The prime minister gave the Rawleighs Man a new buggy which he still drives out to the farms under the Kaimais and sells the farmers laxatives, liniment, and ointment for their piles, but nobody’s sure whether he’s a brother or a clone of the School Inspector. Most people have forgotten they ever wondered about it.

One day, Billy’s mother told him he could leave his father off the chain after he’d finished milking. “Not for long, mind,” she said. “And while he’s off the chain tell him he can dig the potato paddock and when he’s finished that he can chop down that old pine tree out the back and cut it up for firewood.”

Next time she said he could be let off the chain for a while, Billy asked, “Can’t he come inside tonight?”

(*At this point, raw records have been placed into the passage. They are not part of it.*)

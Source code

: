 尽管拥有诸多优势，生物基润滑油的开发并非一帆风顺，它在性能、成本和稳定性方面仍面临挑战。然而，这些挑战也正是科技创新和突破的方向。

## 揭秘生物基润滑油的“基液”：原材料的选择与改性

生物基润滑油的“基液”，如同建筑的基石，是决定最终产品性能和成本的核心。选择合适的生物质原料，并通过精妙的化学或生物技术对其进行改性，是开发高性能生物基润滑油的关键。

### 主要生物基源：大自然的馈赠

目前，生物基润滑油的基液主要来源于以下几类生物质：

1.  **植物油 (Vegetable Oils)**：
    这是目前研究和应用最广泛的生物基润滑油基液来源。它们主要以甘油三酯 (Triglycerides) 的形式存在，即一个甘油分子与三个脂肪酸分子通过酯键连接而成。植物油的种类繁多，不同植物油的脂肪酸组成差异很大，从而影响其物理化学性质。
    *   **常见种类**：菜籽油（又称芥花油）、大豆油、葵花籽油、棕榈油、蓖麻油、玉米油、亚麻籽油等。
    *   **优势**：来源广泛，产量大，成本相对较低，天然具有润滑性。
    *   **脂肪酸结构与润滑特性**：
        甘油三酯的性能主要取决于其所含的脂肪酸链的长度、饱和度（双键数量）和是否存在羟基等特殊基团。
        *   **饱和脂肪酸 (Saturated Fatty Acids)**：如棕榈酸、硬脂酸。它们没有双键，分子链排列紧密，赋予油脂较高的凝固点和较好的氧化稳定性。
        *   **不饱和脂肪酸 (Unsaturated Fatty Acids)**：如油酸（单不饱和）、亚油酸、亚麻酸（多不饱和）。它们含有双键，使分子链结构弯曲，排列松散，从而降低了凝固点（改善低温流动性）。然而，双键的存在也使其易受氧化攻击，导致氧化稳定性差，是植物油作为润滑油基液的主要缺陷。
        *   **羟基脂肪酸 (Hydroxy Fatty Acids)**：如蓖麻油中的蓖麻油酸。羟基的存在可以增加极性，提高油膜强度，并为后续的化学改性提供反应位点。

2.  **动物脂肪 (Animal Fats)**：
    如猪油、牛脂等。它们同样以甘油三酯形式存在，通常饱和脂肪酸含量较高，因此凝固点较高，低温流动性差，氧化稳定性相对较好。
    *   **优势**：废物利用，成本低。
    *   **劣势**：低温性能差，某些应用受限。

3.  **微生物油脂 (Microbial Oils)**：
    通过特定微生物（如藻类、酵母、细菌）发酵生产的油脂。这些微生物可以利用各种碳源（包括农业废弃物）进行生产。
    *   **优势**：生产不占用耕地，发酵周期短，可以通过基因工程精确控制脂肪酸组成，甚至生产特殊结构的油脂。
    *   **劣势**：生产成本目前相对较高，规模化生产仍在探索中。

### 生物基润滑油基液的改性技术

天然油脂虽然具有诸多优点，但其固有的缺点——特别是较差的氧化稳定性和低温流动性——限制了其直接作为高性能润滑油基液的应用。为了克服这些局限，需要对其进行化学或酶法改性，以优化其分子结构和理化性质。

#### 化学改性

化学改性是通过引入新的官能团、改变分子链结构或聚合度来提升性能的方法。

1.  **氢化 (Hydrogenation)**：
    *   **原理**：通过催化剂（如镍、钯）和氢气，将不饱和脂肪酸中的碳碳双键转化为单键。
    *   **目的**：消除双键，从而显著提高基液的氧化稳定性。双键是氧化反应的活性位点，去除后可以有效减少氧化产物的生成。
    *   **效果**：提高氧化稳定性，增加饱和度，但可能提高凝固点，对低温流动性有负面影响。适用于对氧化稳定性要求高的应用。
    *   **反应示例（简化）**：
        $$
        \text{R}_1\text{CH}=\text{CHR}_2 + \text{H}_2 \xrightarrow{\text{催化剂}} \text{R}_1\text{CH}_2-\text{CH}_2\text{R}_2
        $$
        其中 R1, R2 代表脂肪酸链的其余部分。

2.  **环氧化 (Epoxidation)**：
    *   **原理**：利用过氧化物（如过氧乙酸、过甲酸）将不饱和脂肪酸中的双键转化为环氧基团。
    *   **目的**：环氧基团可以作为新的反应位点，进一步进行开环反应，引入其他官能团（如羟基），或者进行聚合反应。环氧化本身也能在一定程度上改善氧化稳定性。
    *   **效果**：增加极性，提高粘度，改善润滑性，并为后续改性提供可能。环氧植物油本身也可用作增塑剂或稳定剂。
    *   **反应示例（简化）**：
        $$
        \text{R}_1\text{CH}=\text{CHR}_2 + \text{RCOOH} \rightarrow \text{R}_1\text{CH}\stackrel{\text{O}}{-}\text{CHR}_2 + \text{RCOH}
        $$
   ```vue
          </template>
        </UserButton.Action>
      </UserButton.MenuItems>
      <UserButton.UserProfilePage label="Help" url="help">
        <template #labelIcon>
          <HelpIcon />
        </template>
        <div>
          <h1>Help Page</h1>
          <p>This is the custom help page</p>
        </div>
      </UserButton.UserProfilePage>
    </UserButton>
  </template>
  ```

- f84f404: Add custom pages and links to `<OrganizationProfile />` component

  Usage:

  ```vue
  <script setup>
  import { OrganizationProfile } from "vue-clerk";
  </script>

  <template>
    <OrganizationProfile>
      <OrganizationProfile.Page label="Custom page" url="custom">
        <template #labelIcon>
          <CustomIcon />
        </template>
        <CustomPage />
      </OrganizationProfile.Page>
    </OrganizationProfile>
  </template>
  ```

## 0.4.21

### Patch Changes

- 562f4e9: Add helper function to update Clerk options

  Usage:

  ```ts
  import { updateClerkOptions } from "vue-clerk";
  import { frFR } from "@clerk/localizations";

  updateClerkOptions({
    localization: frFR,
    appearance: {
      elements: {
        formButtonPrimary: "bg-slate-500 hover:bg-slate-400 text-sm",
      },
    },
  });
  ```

“Not on your Nelly!” said Billy’s mother but, when she saw his face, she said, “Well, perhaps he can sleep on the back doorstep. Only you make sure he lies on an old sack. We don’t want his hairs tramping all through the house. And if it rains, he can sleep on the back porch, but that’s as far as he’s coming inside till I’m sure he’s stopped being lackadaisical and whistling ‘Home On the Range’.

“The idea of him letting that woman into my kitchen. Not to mention the downright cheek of her, rearranging my linen cupboard, and altering the knives and forks around in their drawer.

“Just the thought of her makes me itch. You can give your father a thorough going-over with the kootie comb and, while you’re doing that, I’m going to give the whole house a good spring cleaning from top to bottom, and I’ll use caustic soda this time and see if that gets rid of the smell.

“I think you’re growing one leg longer than the other,” she said to Billy. “I noticed when you were climbing on Old Smoko this morning.”

“I have noticed, too,” said Old Smoko. “The boy is growing up.”

“Goodness, me!” said Billy’s real mum. “For a moment, I thought Old Smoko said something!”

“Before you know where you are,” said Old Smoko, “the boy will have a girlfriend.”

“Oh, he’s far too young for that,” said Billy’s mother, and she took off her pinnie and flapped it at his father, who looked as if he was trying to sneak in the back door.